Understanding how creativity is represented in the brain's intrinsic functional architecture remains a central challenge in cognitive neuroscience. While resting-state fMRI studies have revealed large-scale network correlates of creative potential, electroencephalography (EEG) offers a temporally precise and scalable approach to capture the fast oscillatory dynamics that underlie spontaneous neural organization. In this study, we used a data-driven network approach to examine whether resting-state EEG connectivity patterns differentiate individuals according to their creative abilities. Creativity was evaluated by: The Inventory of Creative Activities and Achievements (ICAA), The Divergent Association Task (DAT), The Matchstick Arithmetic Puzzles Task (MAPT) and Self-rating (SR) of creative ability in 30 healthy young adults.

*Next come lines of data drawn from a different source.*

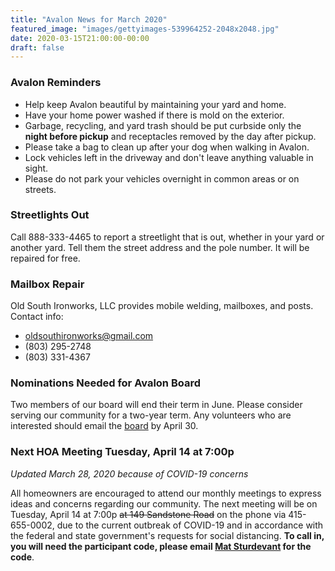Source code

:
 ```yaml
---
title: "Avalon News for March 2020"
featured_image: "images/gettyimages-539964252-2048x2048.jpg"
date: 2020-03-15T21:00:00-00:00
draft: false
---
```


### Avalon Reminders

* Help keep Avalon beautiful by maintaining your yard and home.
* Have your home power washed if there is mold on the exterior.
* Garbage, recycling, and yard trash should be put curbside only the **night before pickup** and receptacles removed by the day after pickup.
* Please take a bag to clean up after your dog when walking in Avalon.
* Lock vehicles left in the driveway and don't leave anything valuable in sight.
* Please do not park your vehicles overnight in common areas or on streets.

### Streetlights Out

Call 888-333-4465 to report a streetlight that is out, whether in your yard or another yard. Tell them the street address and the pole number. It will be repaired for free.

### Mailbox Repair

Old South Ironworks, LLC provides mobile welding, mailboxes, and posts. Contact info:
* [oldsouthironworks@gmail.com](oldsouthironworks@gmail.com)
* (803) 295-2748
* (803) 331-4367

### Nominations Needed for Avalon Board

Two members of our board will end their term in June. Please consider serving our community for a two-year term. Any volunteers who are interested should email the [board](mailto:avalonhoa2@gmail.com) by April 30.

### Next HOA Meeting Tuesday, April 14 at 7:00p
*Updated March 28, 2020 because of COVID-19 concerns*

All homeowners are encouraged to attend our monthly meetings to express ideas and concerns regarding our community. The next meeting will be on Tuesday, April 14 at 7:00p ~~at 149 Sandstone Road~~ on the phone via 415-655-0002, due to the current outbreak of COVID-19 and in accordance with the federal and state government's requests for social distancing. **To call in, you will need the participant code, please email [Mat Sturdevant](mailto:mathew.sturdevant@gmail.com) for the code**.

Graph-theoretical analyses were applied to functional connectivity matrices and clustered based on graph similarity. Two distinct participant clusters emerged, differing systematically across multiple dimensions of creativity. Cluster 1, characterized by consistently higher performance across multiple creativity variables (ICAA, DAT, MAPT and SR), showed broad alpha-band hypoconnectivity, relatively preserved left frontal connectivity and greater network modularity. Cluster 0, associated with lower creativity scores, exhibited stronger overall connectivity strength, reduced modularity and higher local clustering. These findings suggest that resting-state EEG connectivity patterns can index stable cognitive traits such as creativity. More broadly, they point to an intrinsic neural signature of adaptive brain function marked by efficient yet flexible network organization that may support creative and adaptive cognition.